Lake Erie 2012 algae as researched by the NOAA Great Lakes Research Laboratory. Scroll down to August 6 where the yellow on the west side is in the thermal plume of the Monroe Detroit Edison plant where the algae first appears. The plant uses 1.9 billion gallons of water per day that is heated about ten degrees warmer than the intake water. The excess nutrients in these waters probably come from the Detroit wastewater plant that discharges an estimated over 3,000 pounds of phosphorus into Lake Erie daily. Also, as you scroll up through the dates you will see large algae plumes east of Sandusky Bay and also along the Ontario shoreline. These algae plumes may be caused by the internal load – sediments deposited in Lake Erie through the years shifting east in 2011 with the heavy rains.
The Detroit Wastewater plant processes 1/2 of all the wastewater in the State of Michigan and is the single largest source of phosphorous to Lake Erie, and the single largest wastewater plant in the US located at the southwest tip of the Detroit River where it meets Lake Erie. The Michigan Department of Environmental Quality issued the NPDES permit March 1, 2013. Lake Erie Waterkeeper and other organizations signed on to comments for improvements to the discharge permit. All aspects of the permit are under review.
The next Cleveland Lake Erie Waterkeeper will be April 24th – stay tuned for details.
The next Toledo Lake Erie Waterkeeper meeting is May 9 at 7 pm at the Toledo Yacht Club at 3900 N. Summit. It is spring, the walleye are beginning to run in the Maumee River, there is a lot of rain, and lake levels are down. There is much to share. Efforts are underway to ask for a Healthy Lake Erie Fund for Lake Erie monitoring in Columbus for the next two year budget. The Detroit wastewater NPDES permit has been issued and Ohio is proposing new Ohio Revised Code language for agricultural practices as it relates to Lake Erie. Meetings are open to the public.
The International Joint Commission is working on Annex 4 of the Great Lakes Water Quality Agreement which will make recommendations on the Lake Erie algae problems. Similarly, the State of Ohio Phosphorus Task force is to deliver a report to Governor Kasich on steps to resolving the Lake Erie algae problem.
The Great Lakes Water Quality Agreement assigns the task of developing recommendations on a wide variety of threats to the Great Lakes to the Internation Joint Commission which has representation from the US and Canada.

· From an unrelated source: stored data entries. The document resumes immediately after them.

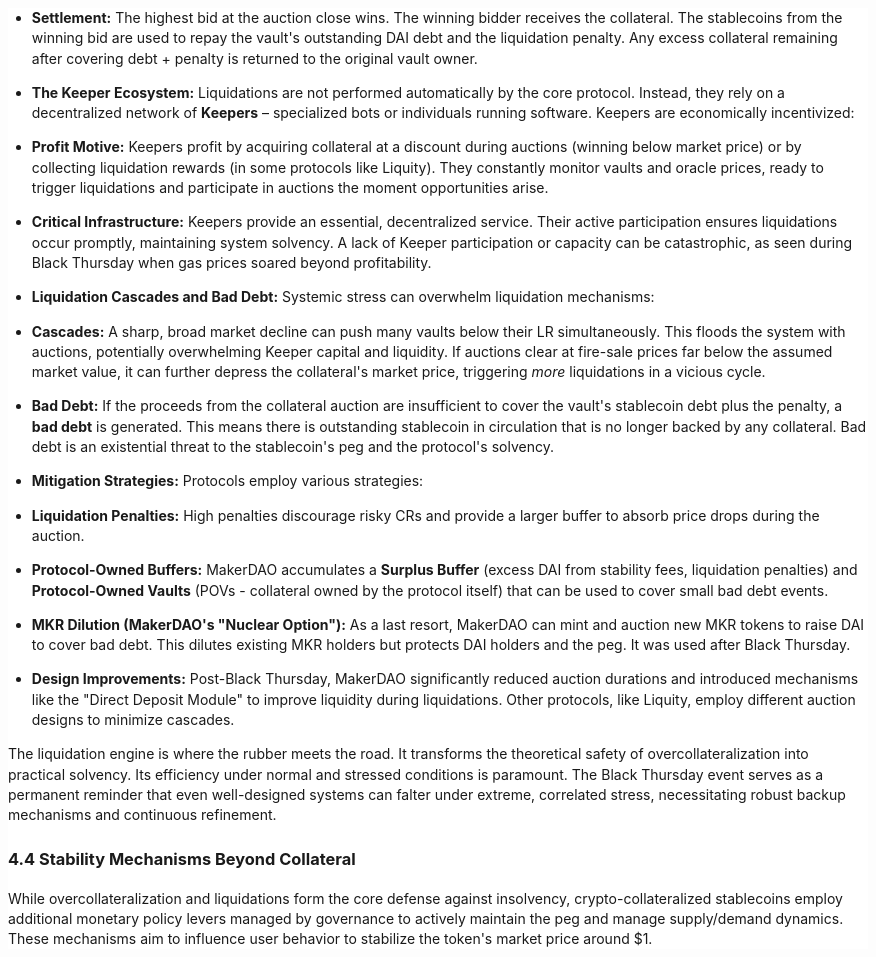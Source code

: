 *   **Settlement:** The highest bid at the auction close wins. The winning bidder receives the collateral. The stablecoins from the winning bid are used to repay the vault's outstanding DAI debt and the liquidation penalty. Any excess collateral remaining after covering debt + penalty is returned to the original vault owner.

*   **The Keeper Ecosystem:** Liquidations are not performed automatically by the core protocol. Instead, they rely on a decentralized network of **Keepers** – specialized bots or individuals running software. Keepers are economically incentivized:

*   **Profit Motive:** Keepers profit by acquiring collateral at a discount during auctions (winning below market price) or by collecting liquidation rewards (in some protocols like Liquity). They constantly monitor vaults and oracle prices, ready to trigger liquidations and participate in auctions the moment opportunities arise.

*   **Critical Infrastructure:** Keepers provide an essential, decentralized service. Their active participation ensures liquidations occur promptly, maintaining system solvency. A lack of Keeper participation or capacity can be catastrophic, as seen during Black Thursday when gas prices soared beyond profitability.

*   **Liquidation Cascades and Bad Debt:** Systemic stress can overwhelm liquidation mechanisms:

*   **Cascades:** A sharp, broad market decline can push many vaults below their LR simultaneously. This floods the system with auctions, potentially overwhelming Keeper capital and liquidity. If auctions clear at fire-sale prices far below the assumed market value, it can further depress the collateral's market price, triggering *more* liquidations in a vicious cycle.

*   **Bad Debt:** If the proceeds from the collateral auction are insufficient to cover the vault's stablecoin debt plus the penalty, a **bad debt** is generated. This means there is outstanding stablecoin in circulation that is no longer backed by any collateral. Bad debt is an existential threat to the stablecoin's peg and the protocol's solvency.

*   **Mitigation Strategies:** Protocols employ various strategies:

*   **Liquidation Penalties:** High penalties discourage risky CRs and provide a larger buffer to absorb price drops during the auction.

*   **Protocol-Owned Buffers:** MakerDAO accumulates a **Surplus Buffer** (excess DAI from stability fees, liquidation penalties) and **Protocol-Owned Vaults** (POVs - collateral owned by the protocol itself) that can be used to cover small bad debt events.

*   **MKR Dilution (MakerDAO's "Nuclear Option"):** As a last resort, MakerDAO can mint and auction new MKR tokens to raise DAI to cover bad debt. This dilutes existing MKR holders but protects DAI holders and the peg. It was used after Black Thursday.

*   **Design Improvements:** Post-Black Thursday, MakerDAO significantly reduced auction durations and introduced mechanisms like the "Direct Deposit Module" to improve liquidity during liquidations. Other protocols, like Liquity, employ different auction designs to minimize cascades.

The liquidation engine is where the rubber meets the road. It transforms the theoretical safety of overcollateralization into practical solvency. Its efficiency under normal and stressed conditions is paramount. The Black Thursday event serves as a permanent reminder that even well-designed systems can falter under extreme, correlated stress, necessitating robust backup mechanisms and continuous refinement.

### 4.4 Stability Mechanisms Beyond Collateral

While overcollateralization and liquidations form the core defense against insolvency, crypto-collateralized stablecoins employ additional monetary policy levers managed by governance to actively maintain the peg and manage supply/demand dynamics. These mechanisms aim to influence user behavior to stabilize the token's market price around $1.
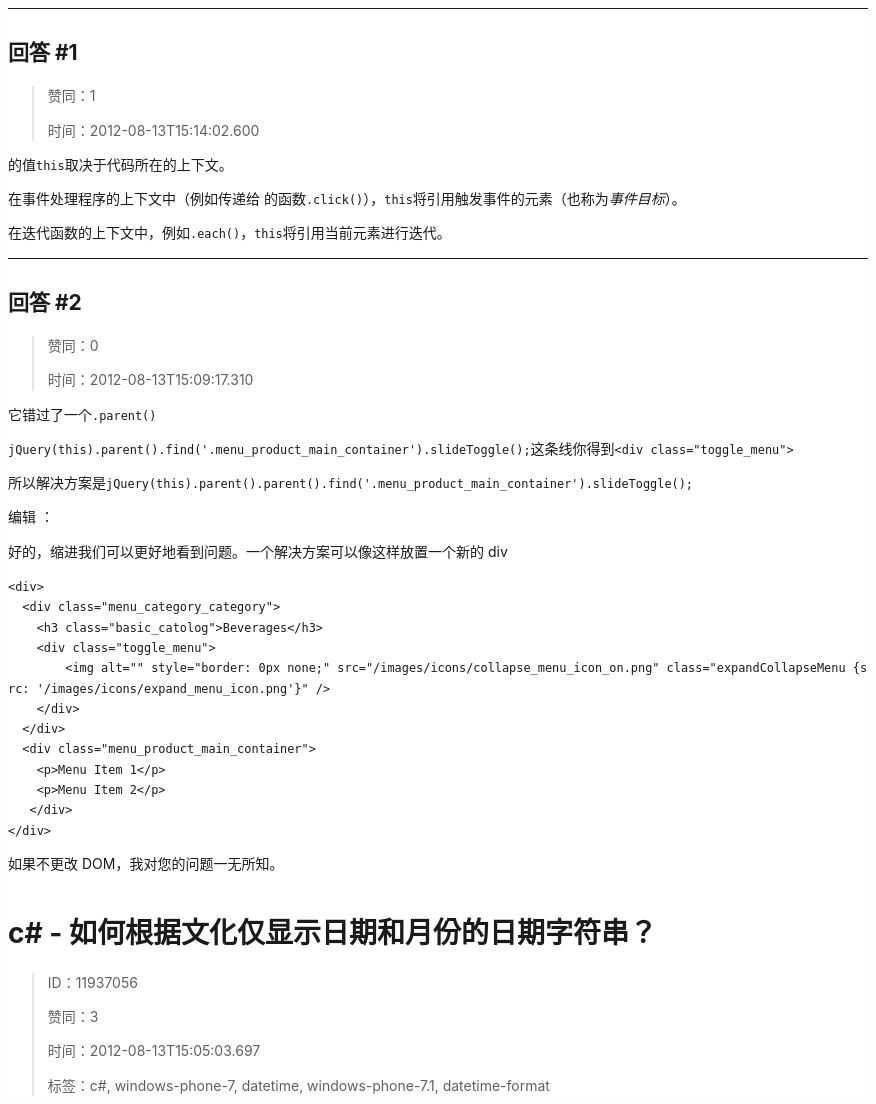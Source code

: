 * * *

## 回答 #1

> 赞同：1
> 
> 时间：2012-08-13T15:14:02.600

的值`this`取决于代码所在的上下文。

在事件处理程序的上下文中（例如传递给 的函数`.click()`），`this`将引用触发事件的元素（也称为*事件目标*）。

在迭代函数的上下文中，例如`.each()`，`this`将引用当前元素进行迭代。

* * *

## 回答 #2

> 赞同：0
> 
> 时间：2012-08-13T15:09:17.310

它错过了一个`.parent()`

`jQuery(this).parent().find('.menu_product_main_container').slideToggle();`这条线你得到`<div class="toggle_menu">`

所以解决方案是`jQuery(this).parent().parent().find('.menu_product_main_container').slideToggle();`

编辑 ：

好的，缩进我们可以更好地看到问题。一个解决方案可以像这样放置一个新的 div

```
<div>
  <div class="menu_category_category">
    <h3 class="basic_catolog">Beverages</h3>        
    <div class="toggle_menu">
        <img alt="" style="border: 0px none;" src="/images/icons/collapse_menu_icon_on.png" class="expandCollapseMenu {src: '/images/icons/expand_menu_icon.png'}" />
    </div>
  </div>
  <div class="menu_product_main_container">
    <p>Menu Item 1</p>
    <p>Menu Item 2</p>
   </div>
</div> 
```

如果不更改 DOM，我对您的问题一无所知。

# c# - 如何根据文化仅显示日期和月份的日期字符串？

> ID：11937056
> 
> 赞同：3
> 
> 时间：2012-08-13T15:05:03.697
> 
> 标签：c#, windows-phone-7, datetime, windows-phone-7.1, datetime-format
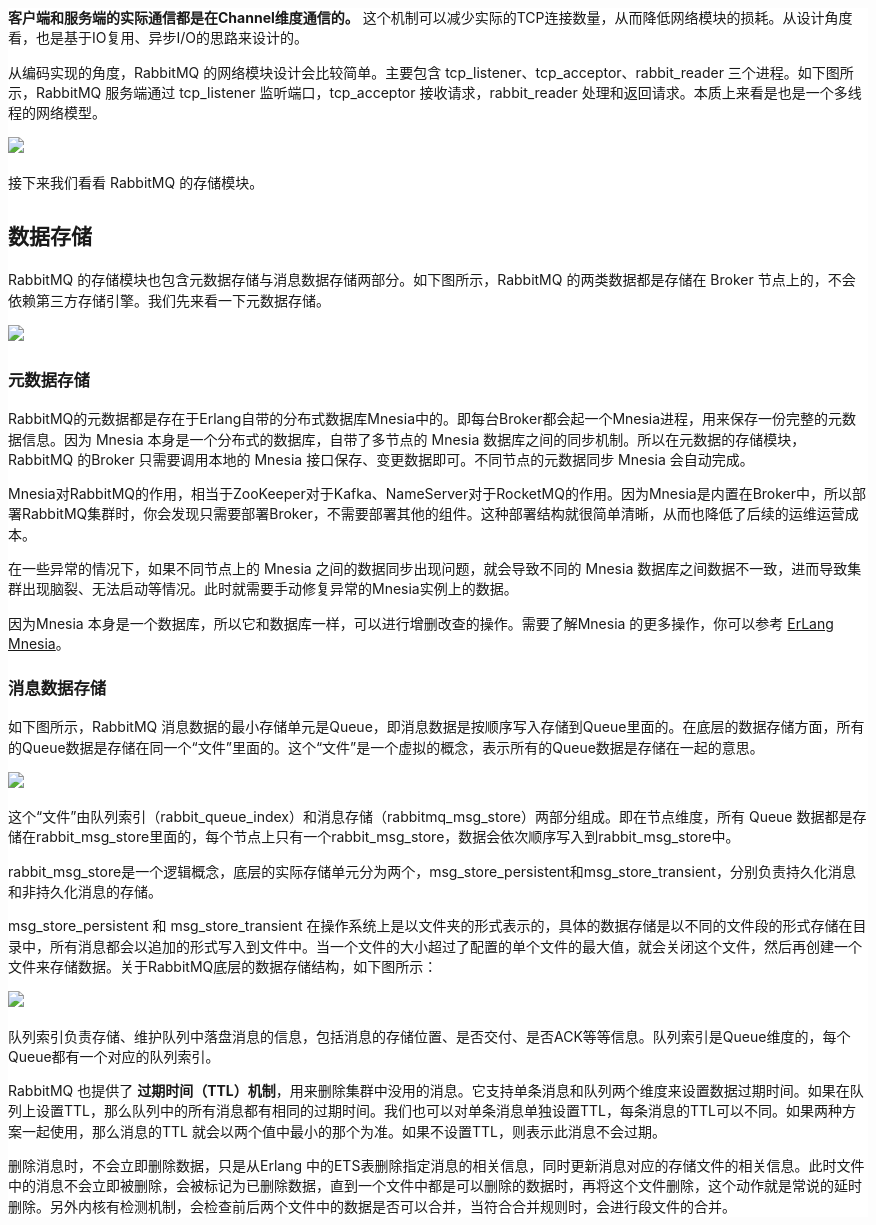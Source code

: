 **客户端和服务端的实际通信都是在Channel维度通信的。** 这个机制可以减少实际的TCP连接数量，从而降低网络模块的损耗。从设计角度看，也是基于IO复用、异步I/O的思路来设计的。

从编码实现的角度，RabbitMQ 的网络模块设计会比较简单。主要包含 tcp\_listener、tcp\_acceptor、rabbit\_reader 三个进程。如下图所示，RabbitMQ 服务端通过 tcp\_listener 监听端口，tcp\_acceptor 接收请求，rabbit\_reader 处理和返回请求。本质上来看是也是一个多线程的网络模型。

![](https://static001.geekbang.org/resource/image/82/62/821c6d165ab208520114b1aa4a922462.jpg?wh=10666x4972)

接下来我们看看 RabbitMQ 的存储模块。

## 数据存储

RabbitMQ 的存储模块也包含元数据存储与消息数据存储两部分。如下图所示，RabbitMQ 的两类数据都是存储在 Broker 节点上的，不会依赖第三方存储引擎。我们先来看一下元数据存储。

![](https://static001.geekbang.org/resource/image/04/e0/0480177d8f6c5c26d09681e193b098e0.jpg?wh=10666x4639)

### 元数据存储

RabbitMQ的元数据都是存在于Erlang自带的分布式数据库Mnesia中的。即每台Broker都会起一个Mnesia进程，用来保存一份完整的元数据信息。因为 Mnesia 本身是一个分布式的数据库，自带了多节点的 Mnesia 数据库之间的同步机制。所以在元数据的存储模块，RabbitMQ 的Broker 只需要调用本地的 Mnesia 接口保存、变更数据即可。不同节点的元数据同步 Mnesia 会自动完成。

Mnesia对RabbitMQ的作用，相当于ZooKeeper对于Kafka、NameServer对于RocketMQ的作用。因为Mnesia是内置在Broker中，所以部署RabbitMQ集群时，你会发现只需要部署Broker，不需要部署其他的组件。这种部署结构就很简单清晰，从而也降低了后续的运维运营成本。

在一些异常的情况下，如果不同节点上的 Mnesia 之间的数据同步出现问题，就会导致不同的 Mnesia 数据库之间数据不一致，进而导致集群出现脑裂、无法启动等情况。此时就需要手动修复异常的Mnesia实例上的数据。

因为Mnesia 本身是一个数据库，所以它和数据库一样，可以进行增删改查的操作。需要了解Mnesia 的更多操作，你可以参考 [ErLang Mnesia](https://www.erlang.org/doc/man/mnesia.html)。

### 消息数据存储

如下图所示，RabbitMQ 消息数据的最小存储单元是Queue，即消息数据是按顺序写入存储到Queue里面的。在底层的数据存储方面，所有的Queue数据是存储在同一个“文件”里面的。这个“文件”是一个虚拟的概念，表示所有的Queue数据是存储在一起的意思。

![](https://static001.geekbang.org/resource/image/74/a5/74b2ac5738e07dd057f240da425bd4a5.jpg?wh=10666x4467)

这个“文件”由队列索引（rabbit\_queue\_index）和消息存储（rabbitmq\_msg\_store）两部分组成。即在节点维度，所有 Queue 数据都是存储在rabbit\_msg\_store里面的，每个节点上只有一个rabbit\_msg\_store，数据会依次顺序写入到rabbit\_msg\_store中。

rabbit\_msg\_store是一个逻辑概念，底层的实际存储单元分为两个，msg\_store\_persistent和msg\_store\_transient，分别负责持久化消息和非持久化消息的存储。

msg\_store\_persistent 和 msg\_store\_transient 在操作系统上是以文件夹的形式表示的，具体的数据存储是以不同的文件段的形式存储在目录中，所有消息都会以追加的形式写入到文件中。当一个文件的大小超过了配置的单个文件的最大值，就会关闭这个文件，然后再创建一个文件来存储数据。关于RabbitMQ底层的数据存储结构，如下图所示：

![](https://static001.geekbang.org/resource/image/c6/28/c64ca1f193546d64e7628efbb3c62828.jpg?wh=10666x3441)

队列索引负责存储、维护队列中落盘消息的信息，包括消息的存储位置、是否交付、是否ACK等等信息。队列索引是Queue维度的，每个Queue都有一个对应的队列索引。

RabbitMQ 也提供了 **过期时间（TTL）机制**，用来删除集群中没用的消息。它支持单条消息和队列两个维度来设置数据过期时间。如果在队列上设置TTL，那么队列中的所有消息都有相同的过期时间。我们也可以对单条消息单独设置TTL，每条消息的TTL可以不同。如果两种方案一起使用，那么消息的TTL 就会以两个值中最小的那个为准。如果不设置TTL，则表示此消息不会过期。

删除消息时，不会立即删除数据，只是从Erlang 中的ETS表删除指定消息的相关信息，同时更新消息对应的存储文件的相关信息。此时文件中的消息不会立即被删除，会被标记为已删除数据，直到一个文件中都是可以删除的数据时，再将这个文件删除，这个动作就是常说的延时删除。另外内核有检测机制，会检查前后两个文件中的数据是否可以合并，当符合合并规则时，会进行段文件的合并。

Asian Carp eDNA were found in Sandusky and Maumee Bays. Recent studies suggest that the eDNA may not indicate live carp. Storm sewers, fisheries sampling gear, fish-eating birds, dead fish carcasses, barges, and sediments may contribute to a positive eDNA detection without a live fish being present. In July test results from 2011 showed 4 Big Head Carp eDNA samples in Sandusky Bay and 2 Silver Carp eDNA samples in Maumee Bay – Michigan portion. ODNR’s August 2012 results show 20 positive eDNA hits out of 150 samples in Sandusky Bay for silver carp. There is no plan for getting rid of the carp if they establish in Lake Erie. Click here for UTube how to identify Asian Carp.
To learn about how Lake Erie was managed for its comeback, read Lake Erie Water Quality 1970-1982 A Management Assessment Report. Issues addressed include: water quantity & water levels; page 9 discusses circulation and the impacts from the Detroit River; Nutrients, page 61 about the Maumee and Detroit Rivers …’even though the Maumee has more concentrated nutrients; the Detroit is more influential because of its volume’; 80% of the phosphorous discharged to Lake Erie falls out into the sediments. Heavy rains and winds in 2011 stirred up sediments in the lake aiding algae growth. Detroit Wastewater sewage sludge dumped into Lake Erie from 2009 through 2011 fueled algae.